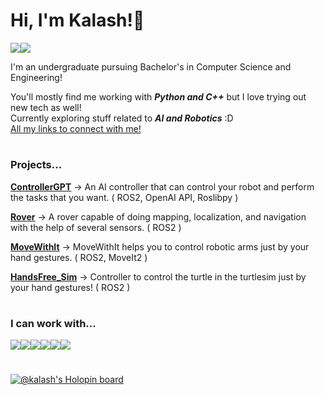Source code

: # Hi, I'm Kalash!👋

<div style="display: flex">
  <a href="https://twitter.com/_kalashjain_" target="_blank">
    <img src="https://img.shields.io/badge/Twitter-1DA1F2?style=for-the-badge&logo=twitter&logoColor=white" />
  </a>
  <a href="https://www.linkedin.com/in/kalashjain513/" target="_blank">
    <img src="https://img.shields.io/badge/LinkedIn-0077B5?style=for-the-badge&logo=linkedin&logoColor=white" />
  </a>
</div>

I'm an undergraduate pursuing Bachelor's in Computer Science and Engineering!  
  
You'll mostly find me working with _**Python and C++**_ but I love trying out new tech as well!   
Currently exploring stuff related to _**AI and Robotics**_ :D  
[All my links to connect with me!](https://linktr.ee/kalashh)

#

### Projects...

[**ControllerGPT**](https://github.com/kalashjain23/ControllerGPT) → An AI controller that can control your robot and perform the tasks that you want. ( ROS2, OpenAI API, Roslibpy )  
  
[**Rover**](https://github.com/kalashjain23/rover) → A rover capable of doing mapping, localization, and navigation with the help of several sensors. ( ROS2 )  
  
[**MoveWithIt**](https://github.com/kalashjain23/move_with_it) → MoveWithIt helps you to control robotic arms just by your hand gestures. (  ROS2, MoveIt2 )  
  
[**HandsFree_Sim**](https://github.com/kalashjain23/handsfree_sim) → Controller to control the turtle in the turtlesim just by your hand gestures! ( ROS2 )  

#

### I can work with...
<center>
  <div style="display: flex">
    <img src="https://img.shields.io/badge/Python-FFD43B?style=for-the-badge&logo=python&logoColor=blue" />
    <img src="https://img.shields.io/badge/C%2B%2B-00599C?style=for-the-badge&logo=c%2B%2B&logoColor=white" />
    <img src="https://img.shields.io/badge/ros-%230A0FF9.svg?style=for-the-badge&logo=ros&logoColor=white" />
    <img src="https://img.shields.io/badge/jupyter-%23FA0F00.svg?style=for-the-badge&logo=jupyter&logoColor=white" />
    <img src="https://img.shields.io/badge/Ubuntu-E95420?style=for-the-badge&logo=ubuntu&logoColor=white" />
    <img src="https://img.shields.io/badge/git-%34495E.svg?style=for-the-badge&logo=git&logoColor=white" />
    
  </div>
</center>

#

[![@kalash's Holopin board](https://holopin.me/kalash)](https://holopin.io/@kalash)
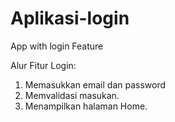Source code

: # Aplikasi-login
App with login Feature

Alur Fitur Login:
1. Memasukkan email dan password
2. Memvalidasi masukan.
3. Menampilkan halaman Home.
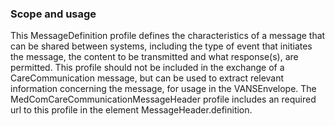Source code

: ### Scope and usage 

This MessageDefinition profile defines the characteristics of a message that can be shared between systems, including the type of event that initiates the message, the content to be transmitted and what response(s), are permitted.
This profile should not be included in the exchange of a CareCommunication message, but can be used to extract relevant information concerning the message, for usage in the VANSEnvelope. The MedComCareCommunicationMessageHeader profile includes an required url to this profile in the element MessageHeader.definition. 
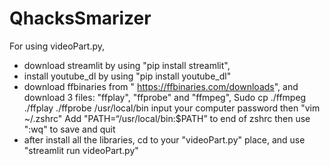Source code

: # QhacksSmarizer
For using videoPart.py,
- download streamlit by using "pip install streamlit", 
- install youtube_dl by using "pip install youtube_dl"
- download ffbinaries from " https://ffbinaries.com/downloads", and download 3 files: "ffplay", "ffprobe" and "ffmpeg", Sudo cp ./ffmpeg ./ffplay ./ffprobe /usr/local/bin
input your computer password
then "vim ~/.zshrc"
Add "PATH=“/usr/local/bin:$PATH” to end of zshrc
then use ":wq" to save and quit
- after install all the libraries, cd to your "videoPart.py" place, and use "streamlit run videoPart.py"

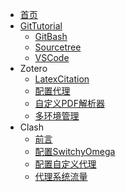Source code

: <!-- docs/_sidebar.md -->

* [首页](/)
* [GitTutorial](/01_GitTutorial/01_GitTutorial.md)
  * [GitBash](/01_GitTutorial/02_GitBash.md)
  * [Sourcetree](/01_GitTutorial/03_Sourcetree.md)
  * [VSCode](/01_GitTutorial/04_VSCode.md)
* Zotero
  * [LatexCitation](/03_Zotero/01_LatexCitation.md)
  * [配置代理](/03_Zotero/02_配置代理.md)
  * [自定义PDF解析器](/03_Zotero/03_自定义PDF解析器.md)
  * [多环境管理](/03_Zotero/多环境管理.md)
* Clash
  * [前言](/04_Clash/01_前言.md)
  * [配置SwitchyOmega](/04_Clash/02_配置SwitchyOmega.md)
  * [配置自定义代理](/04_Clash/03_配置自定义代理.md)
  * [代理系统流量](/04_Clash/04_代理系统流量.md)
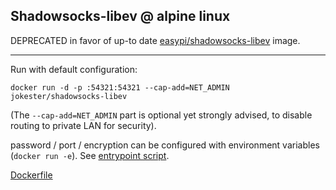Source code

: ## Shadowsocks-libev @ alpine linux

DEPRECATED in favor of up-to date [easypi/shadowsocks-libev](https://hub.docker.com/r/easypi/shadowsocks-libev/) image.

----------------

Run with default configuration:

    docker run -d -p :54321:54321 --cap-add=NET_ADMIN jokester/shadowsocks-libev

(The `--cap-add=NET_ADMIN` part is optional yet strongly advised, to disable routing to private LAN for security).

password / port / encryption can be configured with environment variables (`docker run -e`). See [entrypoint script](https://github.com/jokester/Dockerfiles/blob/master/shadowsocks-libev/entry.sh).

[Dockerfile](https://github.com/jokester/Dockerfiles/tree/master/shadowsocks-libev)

##########

Exercise details: All of the material above needs to be restated exactly, with no pictures.

Result of this task:
Source code

: # Hi, I'm Kalash!👋

<div style="display: flex">
  <a href="https://twitter.com/_kalashjain_" target="_blank">
    <img src="https://img.shields.io/badge/Twitter-1DA1F2?style=for-the-badge&logo=twitter&logoColor=white" />
  </a>
  <a href="https://www.linkedin.com/in/kalashjain513/" target="_blank">
    <img src="https://img.shields.io/badge/LinkedIn-0077B5?style=for-the-badge&logo=linkedin&logoColor=white" />
  </a>
</div>

I'm an undergraduate pursuing Bachelor's in Computer Science and Engineering!  
  
You'll mostly find me working with _**Python and C++**_ but I love trying out new tech as well!   
Currently exploring stuff related to _**AI and Robotics**_ :D  
[All my links to connect with me!](https://linktr.ee/kalashh)

#

### Projects...

[**ControllerGPT**](https://github.com/kalashjain23/ControllerGPT) → An AI controller that can control your robot and perform the tasks that you want. ( ROS2, OpenAI API, Roslibpy )  
  
[**Rover**](https://github.com/kalashjain23/rover) → A rover capable of doing mapping, localization, and navigation with the help of several sensors. ( ROS2 )  
  
[**MoveWithIt**](https://github.com/kalashjain23/move_with_it) → MoveWithIt helps you to control robotic arms just by your hand gestures. (  ROS2, MoveIt2 )  
  
[**HandsFree_Sim**](https://github.com/kalashjain23/handsfree_sim) → Controller to control the turtle in the turtlesim just by your hand gestures! ( ROS2 )  

#

### I can work with...
<center>
  <div style="display: flex">
    <img src="https://img.shields.io/badge/Python-FFD43B?style=for-the-badge&logo=python&logoColor=blue" />
    <img src="https://img.shields.io/badge/C%2B%2B-00599C?style=for-the-badge&logo=c%2B%2B&logoColor=white" />
    <img src="https://img.shields.io/badge/ros-%230A0FF9.svg?style=for-the-badge&logo=ros&logoColor=white" />
    <img src="https://img.shields.io/badge/jupyter-%23FA0F00.svg?style=for-the-badge&logo=jupyter&logoColor=white" />
    <img src="https://img.shields.io/badge/Ubuntu-E95420?style=for-the-badge&logo=ubuntu&logoColor=white" />
    <img src="https://img.shields.io/badge/git-%34495E.svg?style=for-the-badge&logo=git&logoColor=white" />
    
  </div>
</center>

#

[![@kalash's Holopin board](https://holopin.me/kalash)](https://holopin.io/@kalash)
Source code

: # Aplikasi-login
App with login Feature

Alur Fitur Login:
1. Memasukkan email dan password
2. Memvalidasi masukan.
3. Menampilkan halaman Home.
Source code

: ### Scope and usage 

This MessageDefinition profile defines the characteristics of a message that can be shared between systems, including the type of event that initiates the message, the content to be transmitted and what response(s), are permitted.
This profile should not be included in the exchange of a CareCommunication message, but can be used to extract relevant information concerning the message, for usage in the VANSEnvelope. The MedComCareCommunicationMessageHeader profile includes an required url to this profile in the element MessageHeader.definition. 
Source code

: # QhacksSmarizer
For using videoPart.py,
- download streamlit by using "pip install streamlit", 
- install youtube_dl by using "pip install youtube_dl"
- download ffbinaries from " https://ffbinaries.com/downloads", and download 3 files: "ffplay", "ffprobe" and "ffmpeg", Sudo cp ./ffmpeg ./ffplay ./ffprobe /usr/local/bin
input your computer password
then "vim ~/.zshrc"
Add "PATH=“/usr/local/bin:$PATH” to end of zshrc
then use ":wq" to save and quit
- after install all the libraries, cd to your "videoPart.py" place, and use "streamlit run videoPart.py"

Source code

: <!-- docs/_sidebar.md -->

* [首页](/)
* [GitTutorial](/01_GitTutorial/01_GitTutorial.md)
  * [GitBash](/01_GitTutorial/02_GitBash.md)
  * [Sourcetree](/01_GitTutorial/03_Sourcetree.md)
  * [VSCode](/01_GitTutorial/04_VSCode.md)
* Zotero
  * [LatexCitation](/03_Zotero/01_LatexCitation.md)
  * [配置代理](/03_Zotero/02_配置代理.md)
  * [自定义PDF解析器](/03_Zotero/03_自定义PDF解析器.md)
  * [多环境管理](/03_Zotero/多环境管理.md)
* Clash
  * [前言](/04_Clash/01_前言.md)
  * [配置SwitchyOmega](/04_Clash/02_配置SwitchyOmega.md)
  * [配置自定义代理](/04_Clash/03_配置自定义代理.md)
  * [代理系统流量](/04_Clash/04_代理系统流量.md)
Source code

: ## Shadowsocks-libev @ alpine linux

DEPRECATED in favor of up-to date [easypi/shadowsocks-libev](https://hub.docker.com/r/easypi/shadowsocks-libev/) image.

----------------

Run with default configuration:

    docker run -d -p :54321:54321 --cap-add=NET_ADMIN jokester/shadowsocks-libev

(The `--cap-add=NET_ADMIN` part is optional yet strongly advised, to disable routing to private LAN for security).

password / port / encryption can be configured with environment variables (`docker run -e`). See [entrypoint script](https://github.com/jokester/Dockerfiles/blob/master/shadowsocks-libev/entry.sh).

[Dockerfile](https://github.com/jokester/Dockerfiles/tree/master/shadowsocks-libev)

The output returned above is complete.